Workforce Development

Emerging Leader in Microbusiness on Her Fellowship Experience

October 10, 2013  • Celina Pena, Guest Blogger

Celina Pena is the chief program officer at Accion Texas, a designated community development financial institution (CDFI) whose mission is to provide credit and services to small businesses and entrepreneurs who do not have access to loans from commercial sources. Pena participated in the inaugural class of the ELM2 Fellowship, which has just opened the application process for its second round of Fellows in the microbusiness field. The deadline to apply is November 15.
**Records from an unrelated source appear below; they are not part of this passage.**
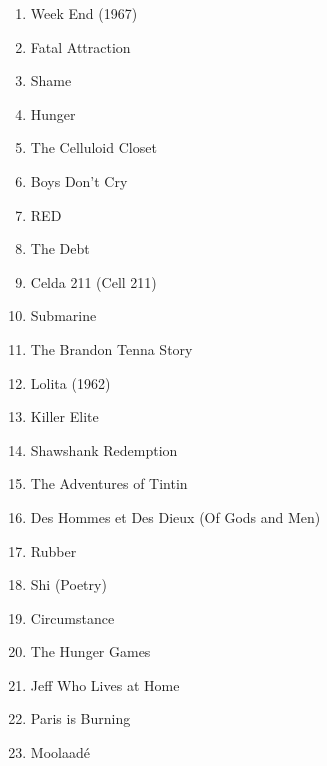 \documentclass[11pt]{article}
\begin{document}
\begin{enumerate}
\item Week End (1967)
\item Fatal Attraction
\item Shame
\item Hunger
\item The Celluloid Closet
\item Boys Don't Cry
\item RED
\item The Debt
\item Celda 211 (Cell 211)
\item Submarine
\item The Brandon Tenna Story
\item Lolita (1962)
\item Killer Elite
\item Shawshank Redemption
\item The Adventures of Tintin
\item Des Hommes et Des Dieux (Of Gods and Men)
\item Rubber
\item Shi (Poetry)
\item Circumstance
\item The Hunger Games
\item Jeff Who Lives at Home
\item Paris is Burning
\item Moolaadé
\end{enumerate}
\end{document}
Cleaning the restrooms, making coffee, calling customers for payment, consulting clients eager for a resolution on their cases. These were my days during a typical summer as a youth and young professional at my dad’s law office. Some folks would say, “You have it easy as the bosses’ daughter.” Little did they know I clocked in, worked my best to provide impeccable quality, and truly enjoyed contributing to my parent’s business. This, in effect, lifted all my family. Today, as a microfinance professional I look back to those times quite often, because it reminds me of the entrepreneurs and communities we serve. 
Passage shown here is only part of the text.